Une dépêche chiffrée, adressée au département des affaires étrangères par les soins de M. Forth-Rouen, annonça au ministre de la marine notre détermination. Le 3 mai 1848, munis de six mois de vivres et tout occupés des projets d’une campagne qui, dans notre pensée, ne devait pas être moins heureuse que la célèbre croisière du vaisseau le Centurion[1], ou que celle de la frégate Essex[2], nous appareillâmes de la rade de Macao avec le premier souffle de la mousson de sud-ouest[3]. Avant le coucher du soleil, nous avions franchi le canal

  1. Le Centurion était le vaisseau monté par le fameux amiral Anson.
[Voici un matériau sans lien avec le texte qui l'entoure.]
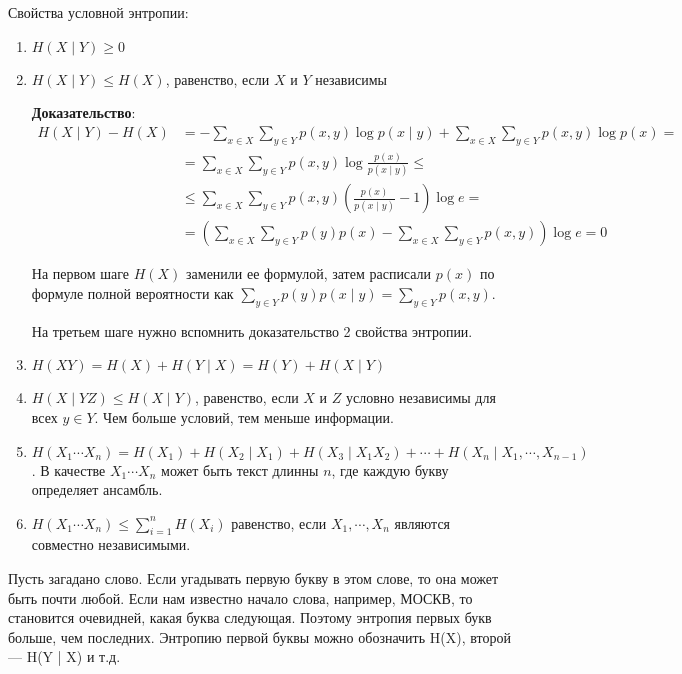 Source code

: Свойства условной энтропии:
\begin{enumerate}
    \item $H(X \mid Y) \geq 0$
    \item $H(X \mid Y) \leq H(X)$, равенство, если $X$ и $Y$ независимы

        \textbf{Доказательство}:
        \begin{align*}
            H(X \mid Y) - H(X) &= - \sum_{x \in X} \sum_{y \in Y} p(x, y) \log
                p(x \mid y) + \sum_{x \in X} \sum_{y \in Y} p(x, y) \log p(x)
                =
            \\
            &= \sum_{x \in X} \sum_{y \in Y} 
                p(x, y) \log \frac{p(x)}{p(x \mid y)} \leq
            \\
            &\leq \sum_{x \in X} \sum_{y \in Y} p(x, y) \left(
                \frac{p(x)}{p(x \mid y)} - 1 \right) \log e =
            \\
            &= \left( \sum_{x \in X} \sum_{y \in Y} p(y) p(x) - \sum_{x \in X}
                \sum_{y \in Y} p (x, y) \right) \log e = 0
        \end{align*}

        На первом шаге $H(X)$ заменили ее формулой, затем расписали
        $p(x)$ по формуле полной вероятности как $\sum_{y \in Y} p(y)
        p(x \mid y) = \sum_{y \in Y} p(x, y)$.

        На третьем шаге нужно вспомнить доказательство 2 свойства энтропии.

    \item $H(XY) = H(X) + H(Y \mid X) = H(Y) + H(X \mid Y)$
    \item $H(X \mid YZ) \leq H(X \mid Y)$, равенство, если $X$ и $Z$ условно
        независимы для всех $y \in Y$. Чем больше условий, тем меньше
        информации.
    \item $H(X_1 \cdots X_n) = H(X_1) + H(X_2 \mid X_1) + H(X_3 \mid X_1 X_2)
        + \cdots + H(X_n \mid X_1, \cdots, X_{n-1})$. В качестве $X_1 \cdots X_n$ может
        быть текст длинны $n$, где каждую букву определяет ансамбль.
        
    \item $H(X_1 \cdots X_n) \leq \sum_{i=1}^n H(X_i)$ равенство, если $X_1,
        \cdots, X_n$ являются совместно независимыми.
\end{enumerate}

Пусть загадано слово. Если угадывать первую букву в этом слове, то она может
быть почти любой. Если нам известно начало слова, например, МОСКВ, то
становится очевидней, какая буква следующая. Поэтому энтропия первых букв
больше, чем последних. Энтропию первой буквы можно обозначить H(X), второй ---
H(Y | X) и т.д.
Après avoir relâché aux îles Mariannes en 1742, l’amiral captura sur la côte méridionale de l’île Luçon le galion des Philippines, et vint ensuite se ravitailler dans la rivière de Canton.
  2. La frégate américaine Essex était commandée par le capitaine Porter. N’ayant pu, au début de la guerre de 1812, rallier la division à laquelle il devait se joindre sur les côtes du Brésil, cet officier prit le parti de doubler le cap Horn. Les Anglais comptaient alors un grand nombre de baleiniers dans l’Océan Pacifique. L’Essex fit le plus grand tort à ce commerce. La capture de plusieurs navires montés par de nombreux équipages et toujours approvisionnés pour deux ou trois ans de campagne, offrit à cette frégate des ressources sur lesquelles il ne faudrait pas compter aujourd’hui, car la pêche de la baleine ne se fait plus guère dans l’Océan Pacifique que sous pavillon américain.
  3. Il n’y avait, au moment de notre départ pour les îles Mariannes, qu’un seul navire de commerce français dans les mers de Chine : c’était le brick le Pacifique, qui venait d’arriver du port de Lima. Avant de quitter Macao, nous songeâmes à pourvoir à la sûreté de ce bâtiment, alors mouillé sur la rade de Hong-kong. Nous offrîmes de lui fournir des vivres et de le conduire à Manille ou à Batavia. Retenus par un honorable scrupule, les officiers du Pacifique ne voulurent point gêner nos mouvemens en acceptant l’escorte qui leur était offerte et préférèrent entrer dans le port intérieur de Macao.